[[ Information shown, beginning ]]

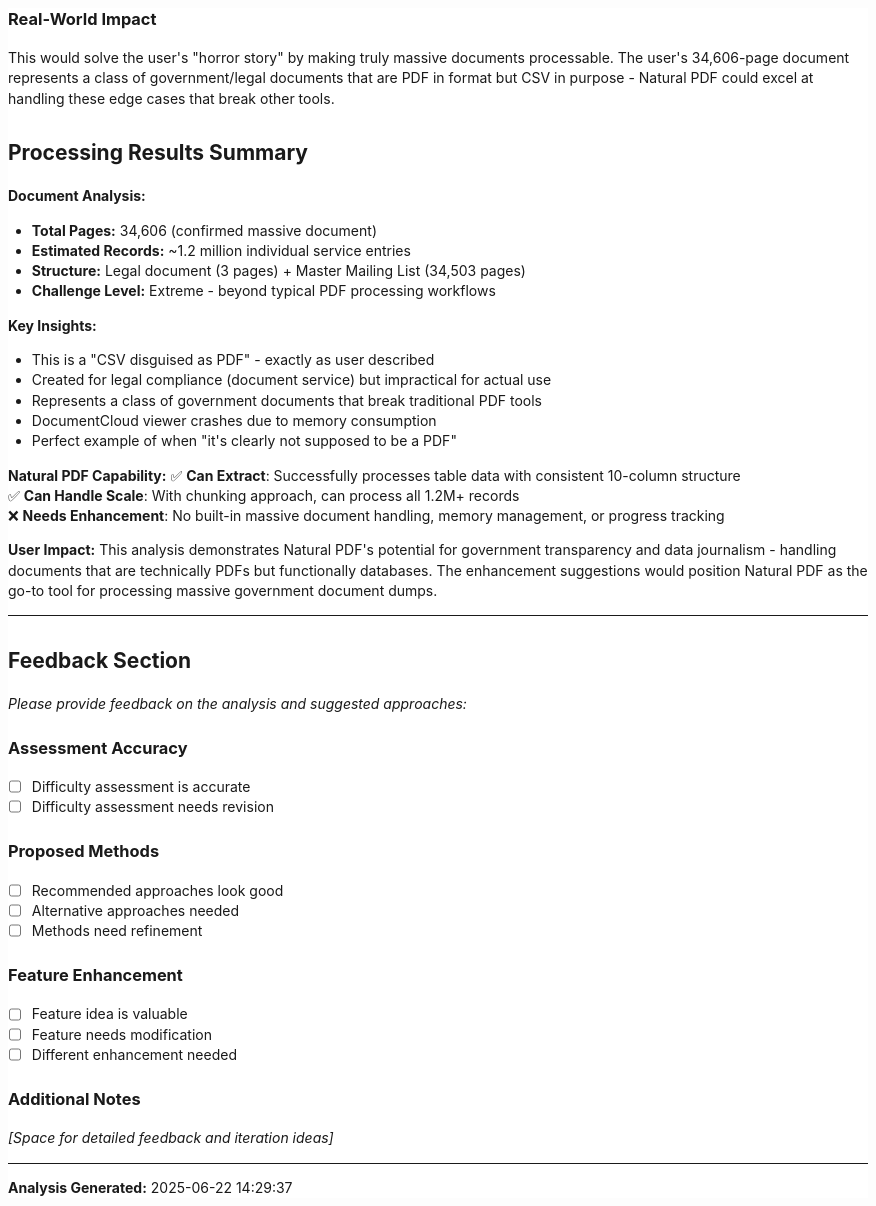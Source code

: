 ### Real-World Impact
This would solve the user's "horror story" by making truly massive documents processable. The user's 34,606-page document represents a class of government/legal documents that are PDF in format but CSV in purpose - Natural PDF could excel at handling these edge cases that break other tools.

## Processing Results Summary

**Document Analysis:**
- **Total Pages:** 34,606 (confirmed massive document)
- **Estimated Records:** ~1.2 million individual service entries  
- **Structure:** Legal document (3 pages) + Master Mailing List (34,503 pages)
- **Challenge Level:** Extreme - beyond typical PDF processing workflows

**Key Insights:**
- This is a "CSV disguised as PDF" - exactly as user described
- Created for legal compliance (document service) but impractical for actual use
- Represents a class of government documents that break traditional PDF tools
- DocumentCloud viewer crashes due to memory consumption
- Perfect example of when "it's clearly not supposed to be a PDF"

**Natural PDF Capability:**
✅ **Can Extract**: Successfully processes table data with consistent 10-column structure  
✅ **Can Handle Scale**: With chunking approach, can process all 1.2M+ records  
❌ **Needs Enhancement**: No built-in massive document handling, memory management, or progress tracking  

**User Impact:**
This analysis demonstrates Natural PDF's potential for government transparency and data journalism - handling documents that are technically PDFs but functionally databases. The enhancement suggestions would position Natural PDF as the go-to tool for processing massive government document dumps.

---

## Feedback Section

*Please provide feedback on the analysis and suggested approaches:*

### Assessment Accuracy
- [ ] Difficulty assessment is accurate
- [ ] Difficulty assessment needs revision

### Proposed Methods
- [ ] Recommended approaches look good
- [ ] Alternative approaches needed
- [ ] Methods need refinement

### Feature Enhancement
- [ ] Feature idea is valuable
- [ ] Feature needs modification  
- [ ] Different enhancement needed

### Additional Notes
*[Space for detailed feedback and iteration ideas]*

---

**Analysis Generated:** 2025-06-22 14:29:37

[[ Information shown, end ]]

# [Problem statement]
Find "- [ ] Difficulty assessment needs revision" in the material above; set down exactly the line holding it and every line after it, through the last, and no others.

# [Output of the exercise]
- [ ] Difficulty assessment needs revision

### Proposed Methods
- [ ] Recommended approaches look good
- [ ] Alternative approaches needed
- [ ] Methods need refinement

### Feature Enhancement
- [ ] Feature idea is valuable
- [ ] Feature needs modification  
- [ ] Different enhancement needed

### Additional Notes
*[Space for detailed feedback and iteration ideas]*

---

**Analysis Generated:** 2025-06-22 14:29:37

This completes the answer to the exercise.